When reviewing this list, you will notice a series of projects funded through the County Improvement for Roads and Bridges program. CIRB funds are state funds allocated specifically for improving county roads and bridges. This money originates from motor vehicle taxes which are collected when you register your vehicle. County Commissioners must apply for these funds from the Transportation Department and Oklahoma’s Circuit Engineering Districts. The scheduled distribution of the
funds is listed in the CIRB comprehensive five-year plan which you can review at

This program was initially developed a few years ago when legislators decided that motor vehicle tax money shouldn’t be diverted for non-road purposes, but should go back to improving county roads. They started a county road and bridge fund and funded that account by placing 5% of motor vehicle tax money into the account each year. That amount has increased over the years and now 15% of the motor vehicle tax money, representing approximately $90 million, goes into the fund.

House District 31 projects programmed for funding under the CIRB program in the upcoming years included Coltrane from Waterloo to Seward, Pine from Waterloo to Simpson, Midwest from Waterloo too No Name, No Name from Midwest to Pine, Luther from Waterloo to Camp, and Charter Oak from Kelly to Broadway.
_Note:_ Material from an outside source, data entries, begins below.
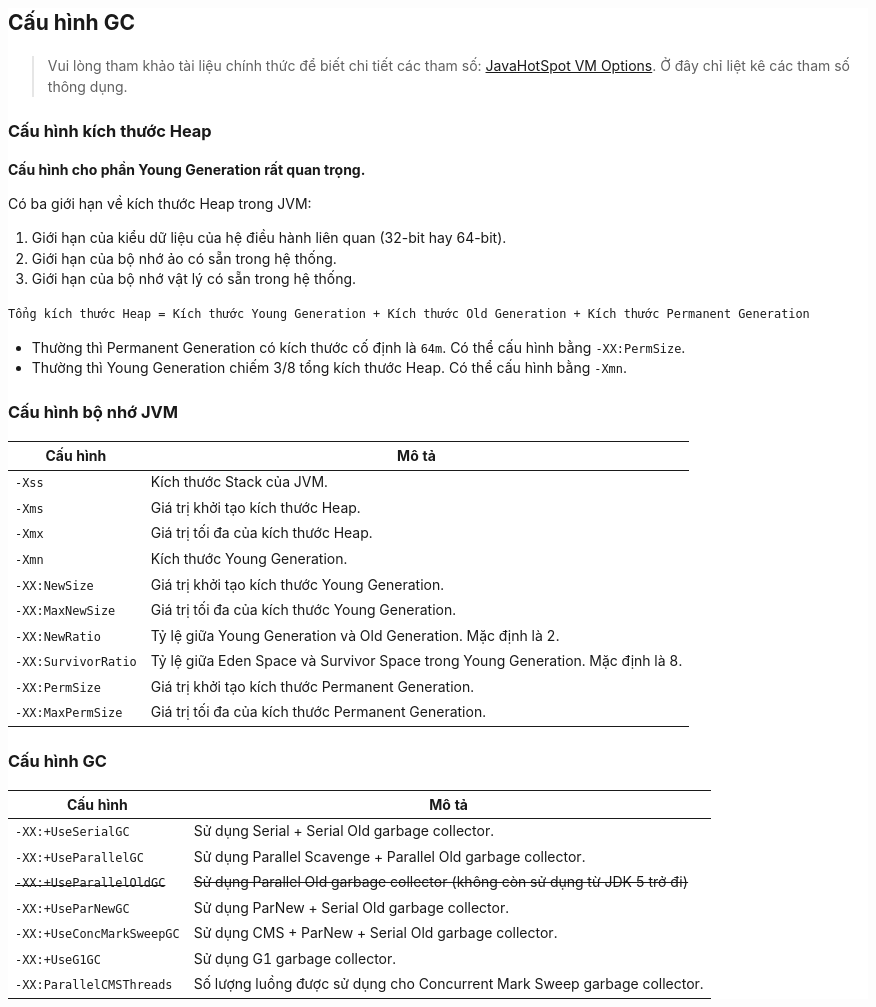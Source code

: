 ## Cấu hình GC

> Vui lòng tham khảo tài liệu chính thức để biết chi tiết các tham số: [JavaHotSpot VM Options](http://www.oracle.com/technetwork/java/javase/tech/vmoptions-jsp-140102.html). Ở đây chỉ liệt kê các tham số thông dụng.

### Cấu hình kích thước Heap

**Cấu hình cho phần Young Generation rất quan trọng.**

Có ba giới hạn về kích thước Heap trong JVM:

1. Giới hạn của kiểu dữ liệu của hệ điều hành liên quan (32-bit hay 64-bit).
2. Giới hạn của bộ nhớ ảo có sẵn trong hệ thống.
3. Giới hạn của bộ nhớ vật lý có sẵn trong hệ thống.

```
Tổng kích thước Heap = Kích thước Young Generation + Kích thước Old Generation + Kích thước Permanent Generation
```

- Thường thì Permanent Generation có kích thước cố định là `64m`. Có thể cấu hình bằng `-XX:PermSize`.
- Thường thì Young Generation chiếm 3/8 tổng kích thước Heap. Có thể cấu hình bằng `-Xmn`.

### Cấu hình bộ nhớ JVM

| Cấu hình            | Mô tả                                                                 |
| ------------------- | --------------------------------------------------------------------- |
| `-Xss`              | Kích thước Stack của JVM.                                               |
| `-Xms`              | Giá trị khởi tạo kích thước Heap.                                       |
| `-Xmx`              | Giá trị tối đa của kích thước Heap.                                      |
| `-Xmn`              | Kích thước Young Generation.                                            |
| `-XX:NewSize`       | Giá trị khởi tạo kích thước Young Generation.                           |
| `-XX:MaxNewSize`    | Giá trị tối đa của kích thước Young Generation.                          |
| `-XX:NewRatio`      | Tỷ lệ giữa Young Generation và Old Generation. Mặc định là 2.            |
| `-XX:SurvivorRatio` | Tỷ lệ giữa Eden Space và Survivor Space trong Young Generation. Mặc định là 8. |
| `-XX:PermSize`      | Giá trị khởi tạo kích thước Permanent Generation.                       |
| `-XX:MaxPermSize`   | Giá trị tối đa của kích thước Permanent Generation.                      |

### Cấu hình GC

| Cấu hình                        | Mô tả                                                                                          |
| ------------------------------- | ---------------------------------------------------------------------------------------------- |
| `-XX:+UseSerialGC`              | Sử dụng Serial + Serial Old garbage collector.                                                 |
| `-XX:+UseParallelGC`            | Sử dụng Parallel Scavenge + Parallel Old garbage collector.                                    |
| ~~`-XX:+UseParallelOldGC`~~     | ~~Sử dụng Parallel Old garbage collector (không còn sử dụng từ JDK 5 trở đi)~~                  |
| `-XX:+UseParNewGC`              | Sử dụng ParNew + Serial Old garbage collector.                                                 |
| `-XX:+UseConcMarkSweepGC`       | Sử dụng CMS + ParNew + Serial Old garbage collector.                                           |
| `-XX:+UseG1GC`                  | Sử dụng G1 garbage collector.                                                                   |
| `-XX:ParallelCMSThreads`        | Số lượng luồng được sử dụng cho Concurrent Mark Sweep garbage collector.                        |
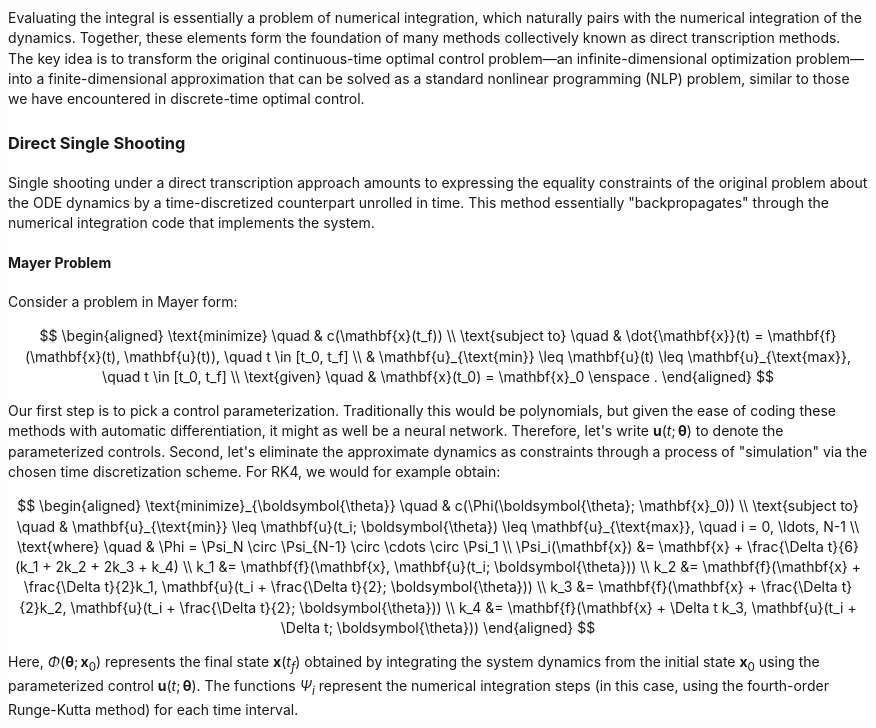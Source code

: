 Evaluating the integral is essentially a problem of numerical integration, which naturally pairs with the numerical integration of the dynamics. Together, these elements form the foundation of many methods collectively known as direct transcription methods. The key idea is to transform the original continuous-time optimal control problem—an infinite-dimensional optimization problem—into a finite-dimensional approximation that can be solved as a standard nonlinear programming (NLP) problem, similar to those we have encountered in discrete-time optimal control.

### Direct Single Shooting

Single shooting under a direct transcription approach amounts to expressing the equality constraints of the original problem about the ODE dynamics by a time-discretized counterpart unrolled in time. This method essentially "backpropagates" through the numerical integration code that implements the system.

#### Mayer Problem
Consider a problem in Mayer form:

$$
\begin{aligned}
    \text{minimize} \quad & c(\mathbf{x}(t_f)) \\
    \text{subject to} \quad & \dot{\mathbf{x}}(t) = \mathbf{f}(\mathbf{x}(t), \mathbf{u}(t)), \quad t \in [t_0, t_f] \\
                            & \mathbf{u}_{\text{min}} \leq \mathbf{u}(t) \leq \mathbf{u}_{\text{max}}, \quad t \in [t_0, t_f] \\
    \text{given} \quad & \mathbf{x}(t_0) = \mathbf{x}_0 \enspace .
\end{aligned}
$$

Our first step is to pick a control parameterization. Traditionally this would be polynomials, but given the ease of coding these methods with automatic differentiation, it might as well be a neural network. Therefore, let's write $\mathbf{u}(t; \boldsymbol{\theta})$ to denote the parameterized controls. Second, let's eliminate the approximate dynamics as constraints through a process of "simulation" via the chosen time discretization scheme. For RK4, we would for example obtain:

$$
\begin{aligned}
    \text{minimize}_{\boldsymbol{\theta}} \quad & c(\Phi(\boldsymbol{\theta}; \mathbf{x}_0)) \\
    \text{subject to} \quad & \mathbf{u}_{\text{min}} \leq \mathbf{u}(t_i; \boldsymbol{\theta}) \leq \mathbf{u}_{\text{max}}, \quad i = 0, \ldots, N-1 \\
    \text{where} \quad & \Phi = \Psi_N \circ \Psi_{N-1} \circ \cdots \circ \Psi_1 \\
    \Psi_i(\mathbf{x}) &= \mathbf{x} + \frac{\Delta t}{6}(k_1 + 2k_2 + 2k_3 + k_4) \\
    k_1 &= \mathbf{f}(\mathbf{x}, \mathbf{u}(t_i; \boldsymbol{\theta})) \\
    k_2 &= \mathbf{f}(\mathbf{x} + \frac{\Delta t}{2}k_1, \mathbf{u}(t_i + \frac{\Delta t}{2}; \boldsymbol{\theta})) \\
    k_3 &= \mathbf{f}(\mathbf{x} + \frac{\Delta t}{2}k_2, \mathbf{u}(t_i + \frac{\Delta t}{2}; \boldsymbol{\theta})) \\
    k_4 &= \mathbf{f}(\mathbf{x} + \Delta t k_3, \mathbf{u}(t_i + \Delta t; \boldsymbol{\theta}))
\end{aligned}
$$

Here, $\Phi(\boldsymbol{\theta}; \mathbf{x}_0)$ represents the final state $\mathbf{x}(t_f)$ obtained by integrating the system dynamics from the initial state $\mathbf{x}_0$ using the parameterized control $\mathbf{u}(t; \boldsymbol{\theta})$. The functions $\Psi_i$ represent the numerical integration steps (in this case, using the fourth-order Runge-Kutta method) for each time interval.
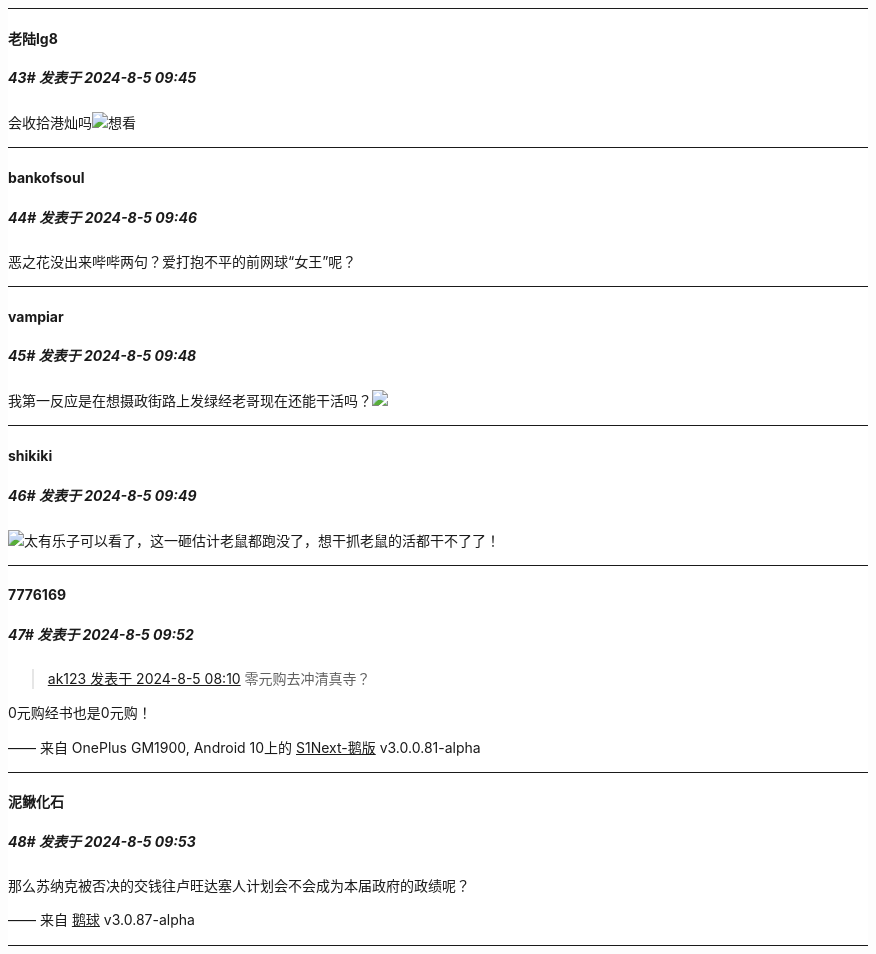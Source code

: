 *****

####  老陆lg8  
##### 43#       发表于 2024-8-5 09:45

会收拾港灿吗<img src="https://static.saraba1st.com/image/smiley/face2017/074.png" referrerpolicy="no-referrer">想看


*****

####  bankofsoul  
##### 44#       发表于 2024-8-5 09:46

恶之花没出来哔哔两句？爱打抱不平的前网球“女王”呢？

*****

####  vampiar  
##### 45#       发表于 2024-8-5 09:48

我第一反应是在想摄政街路上发绿经老哥现在还能干活吗？<img src="https://static.saraba1st.com/image/smiley/face2017/067.png" referrerpolicy="no-referrer">

*****

####  shikiki  
##### 46#       发表于 2024-8-5 09:49

<img src="https://static.saraba1st.com/image/smiley/face2017/067.png" referrerpolicy="no-referrer">太有乐子可以看了，这一砸估计老鼠都跑没了，想干抓老鼠的活都干不了了！


*****

####  7776169  
##### 47#       发表于 2024-8-5 09:52

<blockquote><a href="httphttps://bbs.saraba1st.com/2b/forum.php?mod=redirect&amp;goto=findpost&amp;pid=65799747&amp;ptid=2193956" target="_blank">ak123 发表于 2024-8-5 08:10</a>
零元购去冲清真寺？</blockquote>
0元购经书也是0元购！

—— 来自 OnePlus GM1900, Android 10上的 [S1Next-鹅版](https://github.com/ykrank/S1-Next/releases) v3.0.0.81-alpha

*****

####  泥鳅化石  
##### 48#       发表于 2024-8-5 09:53

那么苏纳克被否决的交钱往卢旺达塞人计划会不会成为本届政府的政绩呢？

—— 来自 [鹅球](https://www.pgyer.com/xfPejhuq) v3.0.87-alpha


*****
The program is also expected to pick up the cost of completing the necessary engineering for the paving of Charter Oak from Pine to Douglas, Simmons from I-35 to Douglas, and Luther from Camp to State Highway 105.

In addition, this program pays to replace bridges. The fund will replace the Prairie Grove bridge near Meridian, the Forrest Hills bridge east of Kelly, the Otter Creek bridge, Beaver Creek Bridge and
Skeleton Creek Bridge.

If I had a suggestion for improvement for this program, it would be that the bureaucracy that surrounds the program should be streamlined and eliminated. This bureaucracy forces local officials to jump through numerous hoops to achieve funding, and it is only through the hard work of local officials that so much funding has been secured for area roads and bridges. Their time and effort would have been much better spent focusing on paving and maintaining roads, instead of pushing papers through the labyrinth surrounding the program.

Recently, Governor Mary Fallin called on the Legislature to increase funding for the CIRB program. Her proposal was reflected in Shannon’s bill. If enacted, House Bill 2249 would increase the amount going into the fund by another 5% over the next three years. This means the fund should receive an additional $30 million, for a grand total of $120 million per year.

Shannon’s proposal continues the trend of ensuring that motor vehicle funds go to roads instead of being given to the general revenue fund. I have always felt that this should be the case. When someone pays fees to register their vehicles, they have every right to expect that the money will be used to pave roads and build bridges. Numerous constituents have let me know that they share this point of view.

I serve as co author of House Bill 2249 and believe the proposal will go into law later this year.

It is also important to note the effort to replace the aging Seward Road bridge over Interstate 35. This project was originally scheduled for 2014, but has been moved up two years. ODOT conducted a public hearing in 2008 to discuss the project with area residents. A copy of their presentation is available at The project will both upgrade the bridge and improve Seward Road on both sides of the new bridge.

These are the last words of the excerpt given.